In many instances, the focal point of pain is not necessarily the source of the problem. A common cause is a strain on the fibrous band of tissue due to improper or inadequate flexibility of the Achilles tendon and the calf muscle in combination with weight-bearing activity. The body strives for and thrives from a state of anatomical symmetry and postural alignment. When the anatomical balance is knocked off kilter, one body part compensates for another. It sends a chain reaction throughout the entire body, ultimately putting undue stress and strain on joints, muscles, nerves, and connected tissue.

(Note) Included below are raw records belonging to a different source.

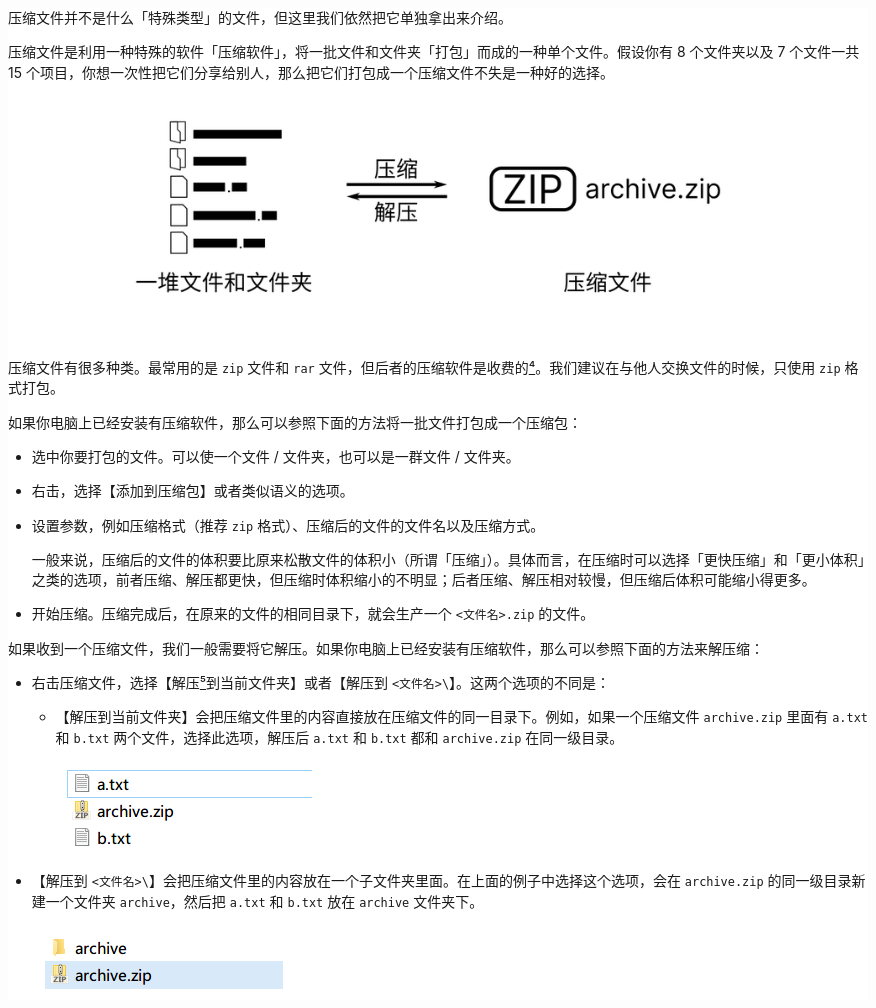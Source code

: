 压缩文件并不是什么「特殊类型」的文件，但这里我们依然把它单独拿出来介绍。

压缩文件是利用一种特殊的软件「压缩软件」，将一批文件和文件夹「打包」而成的一种单个文件。假设你有 8 个文件夹以及 7 个文件一共 15 个项目，你想一次性把它们分享给别人，那么把它们打包成一个压缩文件不失是一种好的选择。

![Untitled](file-and-file-management/Untitled%2013.png)

压缩文件有很多种类。最常用的是 `zip` 文件和 `rar` 文件，但后者的压缩软件是收费的[⁴](file-and-file-management.md)。我们建议在与他人交换文件的时候，只使用 `zip` 格式打包。

如果你电脑上已经安装有压缩软件，那么可以参照下面的方法将一批文件打包成一个压缩包：

- 选中你要打包的文件。可以使一个文件 / 文件夹，也可以是一群文件 / 文件夹。
- 右击，选择【添加到压缩包】或者类似语义的选项。
- 设置参数，例如压缩格式（推荐 `zip` 格式）、压缩后的文件的文件名以及压缩方式。
    
    一般来说，压缩后的文件的体积要比原来松散文件的体积小（所谓「压缩」）。具体而言，在压缩时可以选择「更快压缩」和「更小体积」之类的选项，前者压缩、解压都更快，但压缩时体积缩小的不明显；后者压缩、解压相对较慢，但压缩后体积可能缩小得更多。
    
- 开始压缩。压缩完成后，在原来的文件的相同目录下，就会生产一个 `<文件名>.zip` 的文件。

如果收到一个压缩文件，我们一般需要将它解压。如果你电脑上已经安装有压缩软件，那么可以参照下面的方法来解压缩：

- 右击压缩文件，选择【解压[⁵](file-and-file-management.md)到当前文件夹】或者【解压到 `<文件名>\`】。这两个选项的不同是：
    - 【解压到当前文件夹】会把压缩文件里的内容直接放在压缩文件的同一目录下。例如，如果一个压缩文件 `archive.zip` 里面有 `a.txt` 和 `b.txt` 两个文件，选择此选项，解压后 `a.txt` 和 `b.txt` 都和 `archive.zip` 在同一级目录。
        
        ![Untitled](file-and-file-management/Untitled%2014.png)
        

- 【解压到 `<文件名>\`】会把压缩文件里的内容放在一个子文件夹里面。在上面的例子中选择这个选项，会在 `archive.zip` 的同一级目录新建一个文件夹 `archive`，然后把 `a.txt` 和 `b.txt` 放在 `archive` 文件夹下。
    
    ![Untitled](file-and-file-management/Untitled%2015.png)
    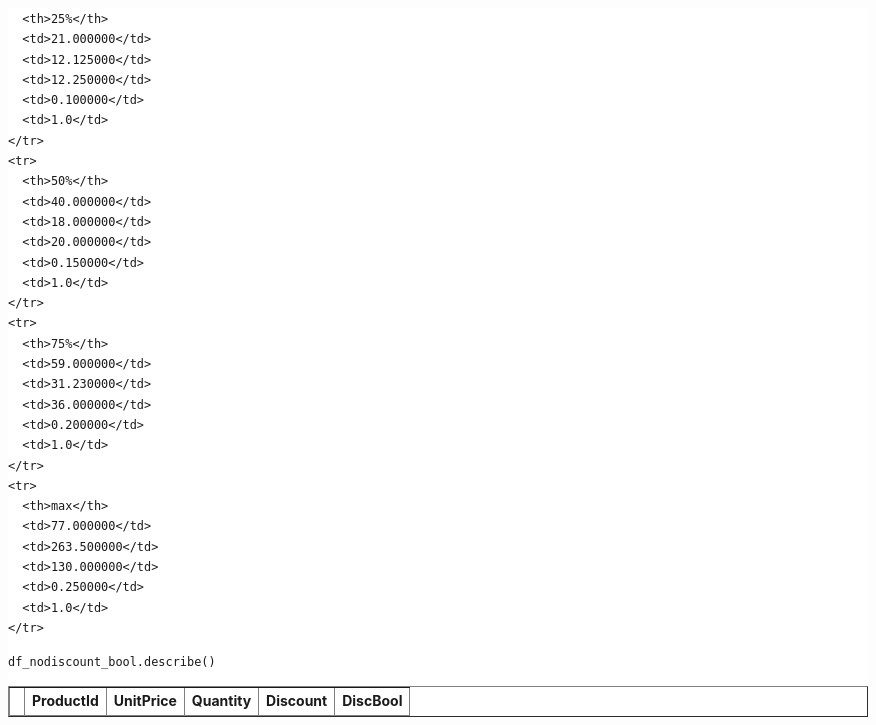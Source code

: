       <th>25%</th>
      <td>21.000000</td>
      <td>12.125000</td>
      <td>12.250000</td>
      <td>0.100000</td>
      <td>1.0</td>
    </tr>
    <tr>
      <th>50%</th>
      <td>40.000000</td>
      <td>18.000000</td>
      <td>20.000000</td>
      <td>0.150000</td>
      <td>1.0</td>
    </tr>
    <tr>
      <th>75%</th>
      <td>59.000000</td>
      <td>31.230000</td>
      <td>36.000000</td>
      <td>0.200000</td>
      <td>1.0</td>
    </tr>
    <tr>
      <th>max</th>
      <td>77.000000</td>
      <td>263.500000</td>
      <td>130.000000</td>
      <td>0.250000</td>
      <td>1.0</td>
    </tr>
  </tbody>
</table>
</div>




```python
df_nodiscount_bool.describe()
```




<div>
<style scoped>
    .dataframe tbody tr th:only-of-type {
        vertical-align: middle;
    }

    .dataframe tbody tr th {
        vertical-align: top;
    }

    .dataframe thead th {
        text-align: right;
    }
</style>
<table border="1" class="dataframe">
  <thead>
    <tr style="text-align: right;">
      <th></th>
      <th>ProductId</th>
      <th>UnitPrice</th>
      <th>Quantity</th>
      <th>Discount</th>
      <th>DiscBool</th>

Since Plantar Fasciitis occurs from strain and stress at the bottom of the feet; primarily at the heel, the factors contributing to the condition, and likely the origin of the problem, may stem from excess body weight, flat feet, overextended arches, or uneven distribution of weight when you stand, walk, or run.
Toe Alignment Bundle
Foot stress is caused by foot position; therefore, if your weight tends to be more on the outside of your foot, causing a Supinated gait, or your weight tends to be more on the inside of your foot, demonstrating a pronated gait, these conditions may also be a contributing factor to the stress and strain on the fascia.
When foot positioning is not straightforward and body weight is unevenly distributed or excessively weighted, there is a predisposition for strain and stress on the fascia. Add to these predispositions, excessive standing, walking, and running, and the tough fibrous band of tissue that is the fascia can more than likely become compromised.
Remember, the body is a single unit whose parts are interlinked and produce a chain reaction since the body’s natural tendency is to remain and/or return to its anatomically aligned and symmetrically balanced original state. When one body part is malfunctioning, it negatively impacts another area of the body producing overburdened and unbalanced postural alignment. Additional factors that contribute to misaligned joints, causing uneven distribution of body weight, begin at the shoulders, travel through the spine, and down to the hips, legs, and ankles. When any weight-bearing joint is misaligned due to uneven muscle strength and excess body weight, the bottom of your feet bares the brunt of the totality of your anatomical deviations.
With proper exercises, you can return your body to proper form and function. Always remember: Let pain be your guide!! Do not “work” through pain or believe in “No Pain, No Gain.” With a positive mindset and comfortable, consistent exercises encompassing the whole body in its totality, you can transform pain into ultimate gain.